Ensuring Elasticube is in Sync with Data Source (Deletion & Updates in Accumulate Build)
Capturing accurate business transactions is imperative in understanding business operations.
If data is constantly changing, such as being deleted or updated, how do you ensure your Elasticube is in sync with your data source?
Depending on the use case, sometimes “Replace All” data could be an option, but that might not be the most efficient option if you have a huge amount of data. You also have “Accumulated By” as an option, but that could result in duplicated records and deleted records still being shown in Elasticube.
Given these potential results, another path you should consider is a custom code solution.
Custom Code Solution
Leverage the demo below to learn more. Note in the demo, we will be using an oracle database with a transaction table. The transaction table has an updated_date column that captures the latest data changes and an audit table where deleted transaction IDs are stored with timestamps via a trigger. Please note, all tables in the demo contain dummy records.
You can find the DDL for table and trigger here.
Using custom code to create new tables in Elasticube will allow the Elasticube to be in sync with your data source table. This new table will only show the latest records, while also removing any deleted records via trigger. The audit table will capture deleted records. (NOTE: Adding triggers could impact database performance as every time a record is deleted there needs to be a write operation).
Additionally, this custom code solution provides the ability for change data capture (CDC) to answer business questions like at what intervals the record was updated and/or deleted via the audit table.

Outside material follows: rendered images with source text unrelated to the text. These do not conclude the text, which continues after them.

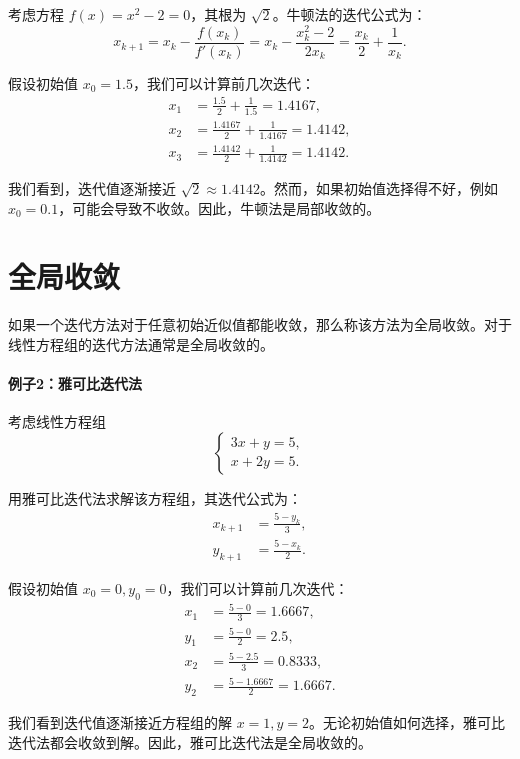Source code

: 考虑方程 $f(x) = x^2 - 2 = 0$，其根为 $\sqrt{2}$。牛顿法的迭代公式为：
\[
x_{k+1} = x_k - \frac{f(x_k)}{f'(x_k)} = x_k - \frac{x_k^2 - 2}{2x_k} = \frac{x_k}{2} + \frac{1}{x_k}.
\]

假设初始值 $x_0 = 1.5$，我们可以计算前几次迭代：
\[
\begin{aligned}
x_1 &= \frac{1.5}{2} + \frac{1}{1.5} = 1.4167, \\
x_2 &= \frac{1.4167}{2} + \frac{1}{1.4167} = 1.4142, \\
x_3 &= \frac{1.4142}{2} + \frac{1}{1.4142} = 1.4142.
\end{aligned}
\]

我们看到，迭代值逐渐接近 $\sqrt{2} \approx 1.4142$。然而，如果初始值选择得不好，例如 $x_0 = 0.1$，可能会导致不收敛。因此，牛顿法是局部收敛的。

\section*{全局收敛}

如果一个迭代方法对于任意初始近似值都能收敛，那么称该方法为全局收敛。对于线性方程组的迭代方法通常是全局收敛的。

\paragraph{例子2：雅可比迭代法}
考虑线性方程组
\[
\begin{cases}
3x + y = 5, \\
x + 2y = 5.
\end{cases}
\]

用雅可比迭代法求解该方程组，其迭代公式为：
\[
\begin{aligned}
x_{k+1} &= \frac{5 - y_k}{3}, \\
y_{k+1} &= \frac{5 - x_k}{2}.
\end{aligned}
\]

假设初始值 $x_0 = 0, y_0 = 0$，我们可以计算前几次迭代：
\[
\begin{aligned}
x_1 &= \frac{5 - 0}{3} = 1.6667, \\
y_1 &= \frac{5 - 0}{2} = 2.5, \\
x_2 &= \frac{5 - 2.5}{3} = 0.8333, \\
y_2 &= \frac{5 - 1.6667}{2} = 1.6667.
\end{aligned}
\]

我们看到迭代值逐渐接近方程组的解 $x = 1, y = 2$。无论初始值如何选择，雅可比迭代法都会收敛到解。因此，雅可比迭代法是全局收敛的。





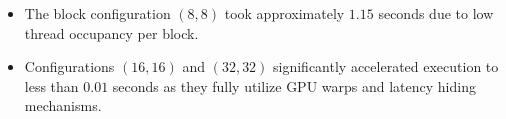 \documentclass{article}
\begin{document}
\begin{itemize}
    \item The block configuration $(8, 8)$ took approximately $1.15$ seconds due to low thread occupancy per block.
    \item Configurations $(16, 16)$ and $(32, 32)$ significantly accelerated execution to less than $0.01$ seconds as they fully utilize GPU warps and latency hiding mechanisms.
\end{itemize}
\end{document}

Let’s begin by building an Elasticube. Use updated_date as “Accumulated By” for both the tables and build the Elasticube by selecting BY TABLE. After this, we will add Custom Code that will contain all the logic required to obtain the latest records and also remove any deleted records.
Step 1:
Create tables, triggers, and records in Source Database. Sample code is available here.
Step 2:
Create Elasticube by adding both tables and selecting deleted_on column as accumulated by for audit table and updated_on for fact_sales table. Then build using “BY Table”
(Note: The audit table will be empty since we haven’t deleted any records yet)
Step 3:
- Create Custom Code Table
If not enabled, go to Admin > Feature Management > Custom Code and save.
- Select Create your own Notebook
In the input parameter, add both base tables, making sure you select the correct parameters and add columns for the output schema. Then hit the open code editor to open a jupyter notebook in a new tab where you will be able to add the logic.
- Once the jupyter notebook is open, clear all the cells and copy-paste the code from the .ipynb file from the repo.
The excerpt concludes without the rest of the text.